[DATASET EXCERPTS — start]
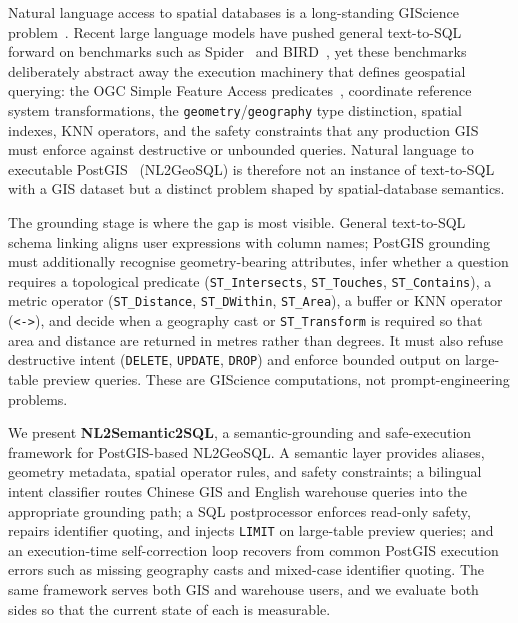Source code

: \documentclass[11pt]{article}
\begin{document}
Natural language access to spatial databases is a long-standing GIScience problem~\citep{goodchild1992gis,egenhofer1991topological,clementini1993small}. Recent large language models have pushed general text-to-SQL forward on benchmarks such as Spider~\citep{yu2018spider} and BIRD~\citep{li2023bird}, yet these benchmarks deliberately abstract away the execution machinery that defines geospatial querying: the OGC Simple Feature Access predicates~\citep{ogcsfs}, coordinate reference system transformations, the \texttt{geometry}/\texttt{geography} type distinction, spatial indexes, KNN operators, and the safety constraints that any production GIS must enforce against destructive or unbounded queries. Natural language to executable PostGIS~\citep{postgis} (NL2GeoSQL) is therefore not an instance of text-to-SQL with a GIS dataset but a distinct problem shaped by spatial-database semantics.

The grounding stage is where the gap is most visible. General text-to-SQL schema linking aligns user expressions with column names; PostGIS grounding must additionally recognise geometry-bearing attributes, infer whether a question requires a topological predicate (\texttt{ST\_Intersects}, \texttt{ST\_Touches}, \texttt{ST\_Contains}), a metric operator (\texttt{ST\_Distance}, \texttt{ST\_DWithin}, \texttt{ST\_Area}), a buffer or KNN operator (\texttt{<->}), and decide when a geography cast or \texttt{ST\_Transform} is required so that area and distance are returned in metres rather than degrees. It must also refuse destructive intent (\texttt{DELETE}, \texttt{UPDATE}, \texttt{DROP}) and enforce bounded output on large-table preview queries. These are GIScience computations, not prompt-engineering problems.

We present \textbf{NL2Semantic2SQL}, a semantic-grounding and safe-execution framework for PostGIS-based NL2GeoSQL. A semantic layer provides aliases, geometry metadata, spatial operator rules, and safety constraints; a bilingual intent classifier routes Chinese GIS and English warehouse queries into the appropriate grounding path; a SQL postprocessor enforces read-only safety, repairs identifier quoting, and injects \texttt{LIMIT} on large-table preview queries; and an execution-time self-correction loop recovers from common PostGIS execution errors such as missing geography casts and mixed-case identifier quoting. The same framework serves both GIS and warehouse users, and we evaluate both sides so that the current state of each is measurable.
\end{document}
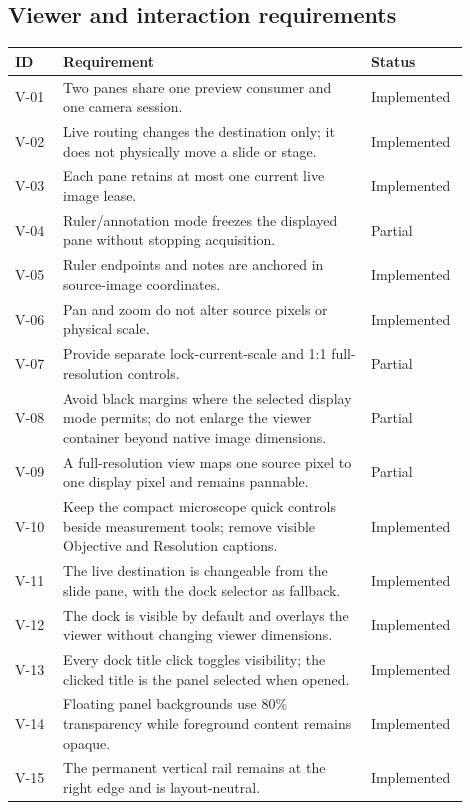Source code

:\documentclass[11pt,a4paper,oneside]{article}
\newcommand{\implemented}{\textsf{Implemented}}
\newcommand{\partialstatus}{\textsf{Partial}}
\begin{document}
\subsection{Viewer and interaction requirements}
\begin{longtable}{p{0.10\linewidth}p{0.64\linewidth}p{0.16\linewidth}}
\toprule
ID & Requirement & Status\\
\midrule
V-01 & Two panes share one preview consumer and one camera session. & \implemented\\
V-02 & Live routing changes the destination only; it does not physically move a slide or stage. & \implemented\\
V-03 & Each pane retains at most one current live image lease. & \implemented\\
V-04 & Ruler/annotation mode freezes the displayed pane without stopping acquisition. & \partialstatus\\
V-05 & Ruler endpoints and notes are anchored in source-image coordinates. & \implemented\\
V-06 & Pan and zoom do not alter source pixels or physical scale. & \implemented\\
V-07 & Provide separate lock-current-scale and 1:1 full-resolution controls. & \partialstatus\\
V-08 & Avoid black margins where the selected display mode permits; do not enlarge the viewer container beyond native image dimensions. & \partialstatus\\
V-09 & A full-resolution view maps one source pixel to one display pixel and remains pannable. & \partialstatus\\
V-10 & Keep the compact microscope quick controls beside measurement tools; remove visible Objective and Resolution captions. & \implemented\\
V-11 & The live destination is changeable from the slide pane, with the dock selector as fallback. & \implemented\\
V-12 & The dock is visible by default and overlays the viewer without changing viewer dimensions. & \implemented\\
V-13 & Every dock title click toggles visibility; the clicked title is the panel selected when opened. & \implemented\\
V-14 & Floating panel backgrounds use 80\% transparency while foreground content remains opaque. & \implemented\\
V-15 & The permanent vertical rail remains at the right edge and is layout-neutral. & \implemented\\
\bottomrule
\end{longtable}
\end{document}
[DATASET EXCERPTS — finish]
TASK BRIEF: Pick out every line above that contains the word "longtable" and copy it.

RESULT OF THE TASK:
\begin{longtable}{p{0.10\linewidth}p{0.64\linewidth}p{0.16\linewidth}}
\end{longtable}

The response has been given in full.